The stories that James told Raanan simply startled him. James described in detail how he had imagined Israel before he had come to live and work there: “He imagined the Holy land as a green, plentiful land, flowing with milk and honey (as the Bible describes it).” In this land, he thought, dwelled “the most peaceful and happiest people on earth, the most virtuous human being on the planet: God’s Chosen People.”
James recalled most vividly the moment he got out of the airplane that transported him to Ben-Gurion airport: “I literally smelled the sweetness of the air, and tears came to my eyes. I began to cry because, at long last, I had arrived at my destination: The Holy Land.”
Upon hearing those poetic words, Raanan immediately visualized the opening scene of a movie about James. As he recalls: “I didn’t know what specifically the film would be about, but the contradictions and irony I felt upon hearing those sentences, spoken by a man who was living in the most rundown part of Jerusalem, a man who made his living cleaning bathrooms and kitchens, inspired me to begin writing the story for James’ Journey to Jerusalem. From the outset, I conceived the movies as “a contemporary fable, a fairy tale with realistic economic and political dimensions.”
“The first thing I thought about the film was the fundamental contradiction between the Holy land as an abstract, spiritual entity in the mind of many people all over the world, and the actual Israel, a country with a very prosaic existence, a fast developing country with a modern economy, traffic jams, sprawling shopping malls, severe immigration laws and exploited migrant workers from third-world countries.”
The protagonist that Raanan constructed (with his co-screenwriter, Sami Duenias) was meant to be an “Everyman who comes to Israel as a pilgrim from far away, a man who knows the Holy Land only from the way it’s described in the Bible.” To make the film more interesting dramatically, the writers decided that, upon his arrival, a bureaucratic mistake will scuttle the man’s plan to become a tourist in a heavenly land, and instead, will throw him into trap, finding himself in the position of a migrant worker.
Raanan says he used this premise as a starting point of a journey during which James observes Israel society from a detached distance. The director feels that although the contents that comprises the story is typically and purely Israeli, the naive, fictitious assumptions that James make of Israel hold true and are valid not only for Israeli society but for every country in the world that’s sharply stratified and uses (and abuses) illegal immigrants for jobs that need to be done but are not particularly desirable or rewarding for its native sons.
The notion of an Israeli society, polarized along dimensions of race, income, and status, and living off cheap labor such as James could have become an easy target for a dramatic satire and even a tragic melodrama.
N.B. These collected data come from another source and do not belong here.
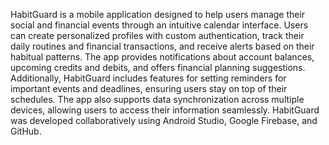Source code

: HabitGuard is a mobile application designed to help users manage their social and financial events through an intuitive calendar interface. Users can create personalized profiles with custom authentication, track their daily routines and financial transactions, and receive alerts based on their habitual patterns. The app provides notifications about account balances, upcoming credits and debits, and offers financial planning suggestions. Additionally, HabitGuard includes features for setting reminders for important events and deadlines, ensuring users stay on top of their schedules. The app also supports data synchronization across multiple devices, allowing users to access their information seamlessly. HabitGuard was developed collaboratively using Android Studio, Google Firebase, and GitHub.
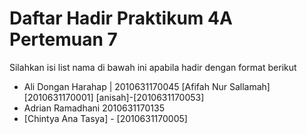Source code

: # Daftar Hadir Praktikum 4A Pertemuan 7
Silahkan isi list nama di bawah ini apabila hadir dengan format berikut

- Ali Dongan Harahap | 2010631170045
[Afifah Nur Sallamah] [2010631170001]
[anisah]-[2010631170053]
- Adrian Ramadhani 2010631170135
- [Chintya Ana Tasya] - [2010631170005]
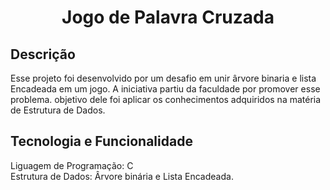 <h1 align='center'>Jogo de Palavra Cruzada</h1>

<h2>Descrição</h2>
<p>Esse projeto foi desenvolvido por um desafio em unir ârvore binaria e lista Encadeada em um jogo. A iniciativa partiu da faculdade por promover esse problema. objetivo dele foi aplicar os conhecimentos adquiridos na matéria de Estrutura de Dados.</p>
<h2>Tecnologia e Funcionalidade</h2>
<p>Liguagem de Programação: C <br>Estrutura de Dados: Ârvore binária e Lista Encadeada.</p>
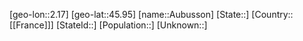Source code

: ﻿---
location: [45.95,2.17]
mapzoom: [7,12] 
mapmarker: city 
type: City
tags:
- geo/City


SpocWebEntityId: 28920
isDeleted: false
confidential: public

---
[geo-lon::2.17]
[geo-lat::45.95]
[name::Aubusson]
[State::]
[Country::[[France]]]
[StateId::]
[Population::]
[Unknown::]

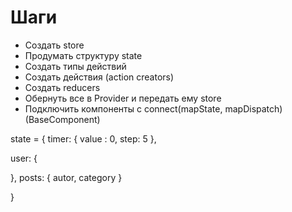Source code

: # Шаги

-   Создать store
-   Продумать структуру state
-   Создать типы действий
-   Создать действия (action creators)
-   Создать reducers
-   Обернуть все в Provider и передать ему store
-   Подключить компоненты с connect(mapState, mapDispatch)(BaseComponent)

state = {
timer: {
value : 0,
step: 5
},

user: {

},
posts: {
autor,
category
}

}

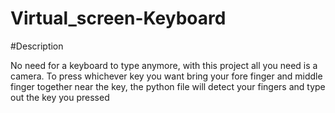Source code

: # Virtual_screen-Keyboard

#Description

No need for a keyboard to type anymore, with this project all you need is a camera. To press whichever key you want bring your fore finger and middle finger together near the key, the python file will detect your fingers and type out the key you pressed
Indeed, there’s enough evidence in the story for a more bitter and harsher movie, but Raanan decided that irony is a more powerful device than suffering or victimization, and he ends James’s saga on a wonderfully simple and moving note (that for obvious reasons can not be disclosed here).
Shot on Digital Video, the low-budget film was transferred to 35mm and shown on a big screen. At this phase of his career, Raanan shows no distinct cinematic style, but the movie plays nicely, makes its points without being too preachy, and with a running time of 90 minutes, never overextends its welcome.
Says Raanan: “One of the most significant and unique experiences of cinema is that it can make you (the viewer) see the world through the eyes of someone else’s. Good cinema can do something stronger than that: It can show you yourself through someone else’s. I see James’s Journey to Jerusalem as a reflection of my personal feelings about my society, especially the powerful interplay between economic factors and almost any other domain of human behavior.”
Raanan hopes that viewers, particularly Israelis, will empathize with James’s positions and dilemmas: “I thing there’s a bit of James in each and every one of us. We learn all too well, as members of society, how to talk about our noble dreams as an easy way of forgetting them. I think each one of us has his or her ‘Jerusalem’ toward which we aspired to reach. Whether we ever reach it, or even remember where we were headed, is another story.”